What do you call a dog that’s been left outside in the cold?
A chili dog.
What do you call spooky mascara
Mascarea.
Lots of peas work as spies. Espea-onage is very common.
What do you call a catholic toaster strudel?
A pope tart.
Last night I dreamt I was swimming in a sea of oranges. I guess it was just a Fanta-sea!
Why don’t snakes drink coffee?
Because it makes them viperactive.
I dig you a hole lot.
I invented a device that can stop a snake in its tracks.
It's made of asphalt.
Why are fish so smart?
They are always in schools!
What do frogs drink?
Croak-a-cola.
I can cut a piece of wood with my own eyes just by looking at it
It's true, I saw it with my own eyes.
What's green and sour and swims in an aquarium?
A tro-pickle fish.
What happened to the wooden car with a wooden engine and wheels? It wooden go at all.

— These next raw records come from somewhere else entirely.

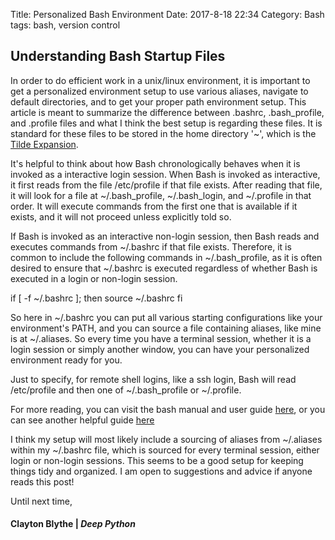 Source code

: Title: Personalized Bash Environment 
Date: 2017-8-18 22:34
Category: Bash
tags: bash, version control

## Understanding Bash Startup Files

In order to do efficient work in a unix/linux environment, it is important to get a personalized environment setup to use various aliases, navigate to default directories, and to get your proper path environment setup. This article is meant to summarize the difference between .bashrc, .bash_profile, and .profile files and what I think the best setup is regarding these files. It is standard for these files to be stored in the home directory '~', which is the  [Tilde Expansion](https://www.gnu.org/software/bash/manual/bashref.html#Tilde-Expansion). 

It's helpful to think about how Bash chronologically behaves when it is invoked as a interactive login session. When Bash is invoked as interactive, it first reads from the file /etc/profile if that file exists. After reading that file, it will look for a file at ~/.bash_profile, ~/.bash_login, and ~/.profile in that order. It will execute commands from the first one that is available if it exists, and it will not proceed unless explicitly told so. 

If Bash is invoked as an interactive non-login session, then Bash reads and executes commands from ~/.bashrc if that file exists. Therefore, it is common to include the following commands in ~/.bash_profile, as it is often desired to ensure that ~/.bashrc is executed regardless of whether Bash is executed in a login or non-login session.  


if [ -f ~/.bashrc ]; then
   source ~/.bashrc
fi

So here in ~/.bashrc you can put all various starting configurations like your environment's PATH, and you can source a file containing aliases, like mine is at ~/.aliases. So every time you have a terminal session, whether it is a login session or simply another window, you can have your personalized environment ready for you. 

Just to specify, for remote shell logins, like a ssh login, Bash will read /etc/profile and then one of ~/.bash_profile or ~/.profile. 

For more reading, you can visit the bash manual and user guide [here](https://www.gnu.org/software/bash/manual/bashref.html#Introduction), or you can see another helpful guide [here](https://mywiki.wooledge.org/DotFiles)

I think my setup will most likely include a sourcing of aliases from ~/.aliases within my ~/.bashrc file, which is sourced for every terminal session, either login or non-login sessions. This seems to be a good setup for keeping things tidy and organized. I am open to suggestions and advice if anyone reads this post!


Until next time,
#### Clayton Blythe | *Deep Python*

What do you call an English rock band playing in the mist? Foghat.
Why did the whisky divorce the glass?
Their marriage was on the rocks!
Do truckers prefer houses with long-haul ways?
What do you get if you cross a tree and a baseball player? Babe Root.
I met a girl in a vegetarian restaurant who said she recognized me, but I have literally never seen herbivore.
What do you call a sick Egyptian?
Sir Cough-a-gus
Why was the scarecrow upset with the worm?
It was going ear to ear in the corn field!
You may want to seek help if you feel despresso when you don't have coffee.
Why do Ghosts avoid the rain? It dampens their spirits.
What do you get when your dog jumps into the fire pit? A hot dog.
Whenever someone wishes me to say "Happy Winter," it always leaves me cold.
What would a tiger running a Xerox machine in the back of a store be called? A copycat.
What's a freezer's favorite time period?
The ice age!
You don’t need to pay rent to live inside my heart.
This eye pun couldn't be any cornea.
The onion husband and wife had a fight, and she told him that he shouldn't have exposed all his layers because it was making her cry.
I left chess club early this week.
I was just so board.
My brother was reading a book about a medieval castle that always had its drawbridge up. Unfortunately, he couldn't really get into the book!
A man called his twin brother from prison
“Hey remember when we were kids and use to finish each other’s sentences?”
I used to search for clams on the beach
But then I pulled a mussel.
My dog hates the rain.
He doesn’t want to step in a poodle.
Why do trees always hold grudges? Because they never fir-get.
Why is the ocean always blue?
Because the shore never waves back.
What is the similarity between my wallet and an onion? Whenever I open both of them, I cry.
I hate how funerals are always at 9 a.m. I’m not really a mourning person.
My sister's laptop is so sassy and fun, it loves to play disc-o music.
How does Bob Marley like his donuts?
Wi’ jam in.
A crocodile tried to copy a rooster to wake his friends one morning, he went croc-a-doodle do.
What’s the opposite of Himalayan salt?
Herastandin pepper.
Where is a basketball player's favorite place to eat?
Dunkin' Donuts
Got a universal remote for my Birthday.
Well, this changes everything.
What’s the difference between a hippo and a zippo? One is really heavy and the other is a little lighter.
I only need a prescription for like half of my kitchen cabinets.
The rest are over the counter
Why couldn't the boy run away with the farmer's daughter?
They were cantaloupe farmers.
When the egg saw the pan, it was terri-fried.
What does the Statue of Liberty stand for?
Because it can't sit down!
What is the difference between a pineapple and a school bus? The little pricks are at the inside of the bus, but on the outside of the pineapple.